Available data below:

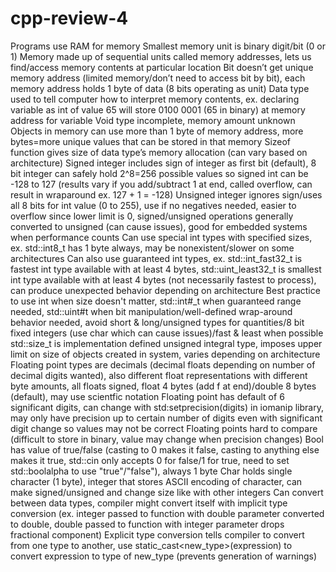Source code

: # cpp-review-4

Programs use RAM for memory
Smallest memory unit is binary digit/bit (0 or 1)
Memory made up of sequential units called memory addresses, lets us find/access memory contents at particular location
Bit doesn’t get unique memory address (limited memory/don’t need to access bit by bit), each memory address holds 1 byte of data (8 bits operating as unit)
Data type used to tell computer how to interpret memory contents, ex. declaring variable as int of value 65 will store 0100 0001 (65 in binary) at memory address for variable
Void type incomplete, memory amount unknown
Objects in memory can use more than 1 byte of memory address, more bytes=more unique values that can be stored in that memory
Sizeof function gives size of data type’s memory allocation (can vary based on architecture)
Signed integer includes sign of integer as first bit (default), 8 bit integer can safely hold 2^8=256 possible values so signed int can be -128 to 127 (results vary if you add/subtract 1 at end, called overflow, can result in wraparound ex. 127 + 1 = -128)
Unsigned integer ignores sign/uses all 8 bits for int value (0 to 255), use if no negatives needed, easier to overflow since lower limit is 0, signed/unsigned operations generally converted to unsigned (can cause issues), good for embedded systems when performance counts
Can use special int types with specified sizes, ex. std::int8_t has 1 byte always, may be nonexistent/slower on some architectures
Can also use guaranteed int types, ex. std::int_fast32_t is fastest int type available with at least 4 bytes, std::uint_least32_t is smallest int type available with at least 4 bytes (not necessarily fastest to process), can produce unexpected behavior depending on architecture
Best practice to use int when size doesn't matter, std::int#_t when guaranteed range needed, std::uint#t when bit manipulation/well-defined wrap-around behavior needed, avoid short & long/unsigned types for quantities/8 bit fixed integers (use char which can cause issues)/fast & least when possible
std::size_t is implementation defined unsigned integral type, imposes upper limit on size of objects created in system, varies depending on architecture
Floating point types are decimals (decimal floats depending on number of decimal digits wanted), also different float representations with different byte amounts, all floats signed, float 4 bytes (add f at end)/double 8 bytes (default), may use scientfic notation
Floating point has default of 6 significant digits, can change with std:setprecision(digits) in iomanip library, may only have precision up to certain number of digits even with significant digit change so values may not be correct
Floating points hard to compare (difficult to store in binary, value may change when precision changes)
Bool has value of true/false (casting to 0 makes it false, casting to anything else makes it true, std::cin only accepts 0 for false/1 for true, need to set std::boolalpha to use "true"/"false"), always 1 byte
Char holds single character (1 byte), integer that stores ASCII encoding of character, can make signed/unsigned and change size like with other integers
Can convert between data types, compiler might convert itself with implicit type conversion (ex. integer passed to function with double parameter converted to double, double passed to function with integer parameter drops fractional component)
Explicit type conversion tells compiler to convert from one type to another, use static_cast<new_type>(expression) to convert expression to type of new_type (prevents generation of warnings)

End of Available data.

# [Exercise prompt]
Of the entries above, repeat exactly the lines between the line with "Sizeof function gives" and the line with "std::size_t is implementation", inclusive, and no others.

# [Expected output]
Sizeof function gives size of data type’s memory allocation (can vary based on architecture)
Signed integer includes sign of integer as first bit (default), 8 bit integer can safely hold 2^8=256 possible values so signed int can be -128 to 127 (results vary if you add/subtract 1 at end, called overflow, can result in wraparound ex. 127 + 1 = -128)
Unsigned integer ignores sign/uses all 8 bits for int value (0 to 255), use if no negatives needed, easier to overflow since lower limit is 0, signed/unsigned operations generally converted to unsigned (can cause issues), good for embedded systems when performance counts
Can use special int types with specified sizes, ex. std::int8_t has 1 byte always, may be nonexistent/slower on some architectures
Can also use guaranteed int types, ex. std::int_fast32_t is fastest int type available with at least 4 bytes, std::uint_least32_t is smallest int type available with at least 4 bytes (not necessarily fastest to process), can produce unexpected behavior depending on architecture
Best practice to use int when size doesn't matter, std::int#_t when guaranteed range needed, std::uint#t when bit manipulation/well-defined wrap-around behavior needed, avoid short & long/unsigned types for quantities/8 bit fixed integers (use char which can cause issues)/fast & least when possible
std::size_t is implementation defined unsigned integral type, imposes upper limit on size of objects created in system, varies depending on architecture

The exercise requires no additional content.